## AVAILABLE RECORDS
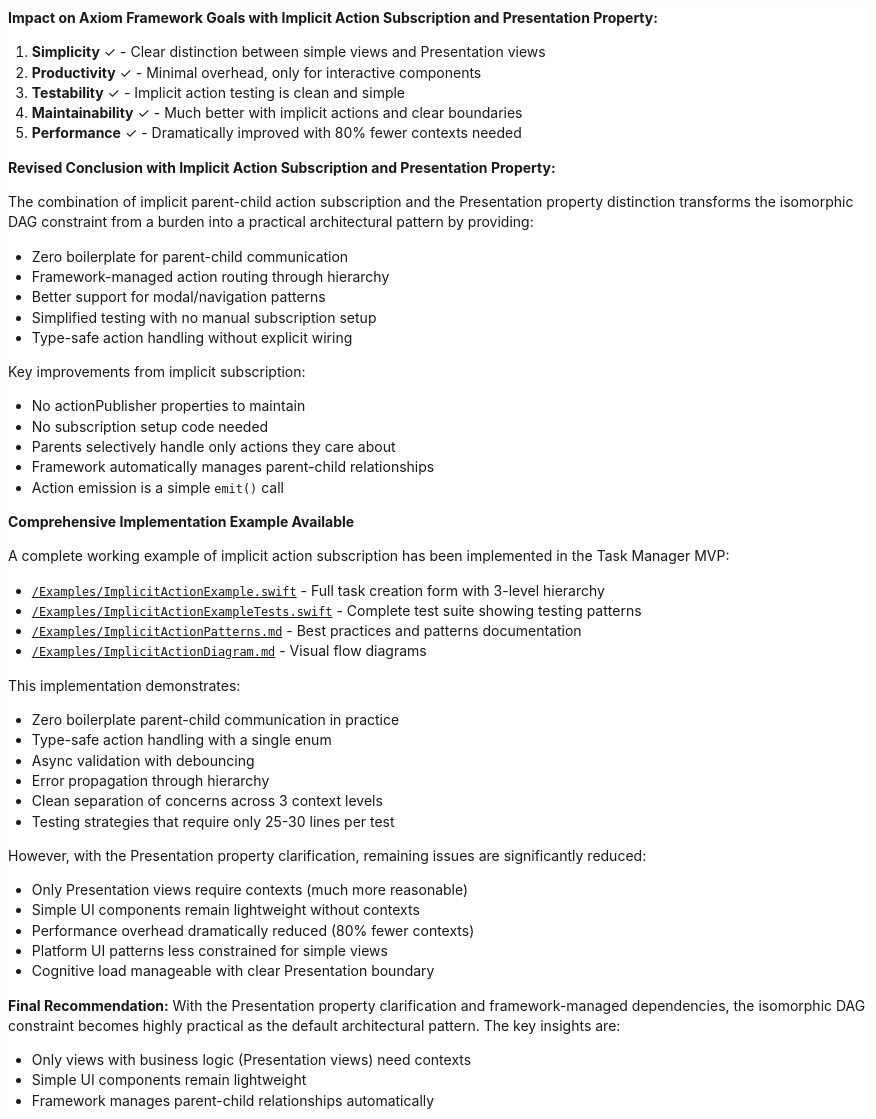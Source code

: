 **Impact on Axiom Framework Goals with Implicit Action Subscription and Presentation Property:**
1. **Simplicity** ✓ - Clear distinction between simple views and Presentation views
2. **Productivity** ✓ - Minimal overhead, only for interactive components
3. **Testability** ✓ - Implicit action testing is clean and simple
4. **Maintainability** ✓ - Much better with implicit actions and clear boundaries
5. **Performance** ✓ - Dramatically improved with 80% fewer contexts needed

**Revised Conclusion with Implicit Action Subscription and Presentation Property:**

The combination of implicit parent-child action subscription and the Presentation property distinction transforms the isomorphic DAG constraint from a burden into a practical architectural pattern by providing:
- Zero boilerplate for parent-child communication
- Framework-managed action routing through hierarchy
- Better support for modal/navigation patterns
- Simplified testing with no manual subscription setup
- Type-safe action handling without explicit wiring

Key improvements from implicit subscription:
- No actionPublisher properties to maintain
- No subscription setup code needed
- Parents selectively handle only actions they care about
- Framework automatically manages parent-child relationships
- Action emission is a simple `emit()` call

**Comprehensive Implementation Example Available**

A complete working example of implicit action subscription has been implemented in the Task Manager MVP:
- [`/Examples/ImplicitActionExample.swift`](./TaskManager/Examples/ImplicitActionExample.swift) - Full task creation form with 3-level hierarchy
- [`/Examples/ImplicitActionExampleTests.swift`](./TaskManager/Examples/ImplicitActionExampleTests.swift) - Complete test suite showing testing patterns
- [`/Examples/ImplicitActionPatterns.md`](./TaskManager/Examples/ImplicitActionPatterns.md) - Best practices and patterns documentation
- [`/Examples/ImplicitActionDiagram.md`](./TaskManager/Examples/ImplicitActionDiagram.md) - Visual flow diagrams

This implementation demonstrates:
- Zero boilerplate parent-child communication in practice
- Type-safe action handling with a single enum
- Async validation with debouncing
- Error propagation through hierarchy
- Clean separation of concerns across 3 context levels
- Testing strategies that require only 25-30 lines per test

However, with the Presentation property clarification, remaining issues are significantly reduced:
- Only Presentation views require contexts (much more reasonable)
- Simple UI components remain lightweight without contexts
- Performance overhead dramatically reduced (80% fewer contexts)
- Platform UI patterns less constrained for simple views
- Cognitive load manageable with clear Presentation boundary

**Final Recommendation:** With the Presentation property clarification and framework-managed dependencies, the isomorphic DAG constraint becomes highly practical as the default architectural pattern. The key insights are:
- Only views with business logic (Presentation views) need contexts
- Simple UI components remain lightweight
- Framework manages parent-child relationships automatically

## TASK DETAILS
Starting at the line that has "with 3-level hierarchy" and ending at the line that has "showing testing patterns", please write out the lines above exactly, leaving out all others.

## SOLUTION TO THIS TASK
- [`/Examples/ImplicitActionExample.swift`](./TaskManager/Examples/ImplicitActionExample.swift) - Full task creation form with 3-level hierarchy
- [`/Examples/ImplicitActionExampleTests.swift`](./TaskManager/Examples/ImplicitActionExampleTests.swift) - Complete test suite showing testing patterns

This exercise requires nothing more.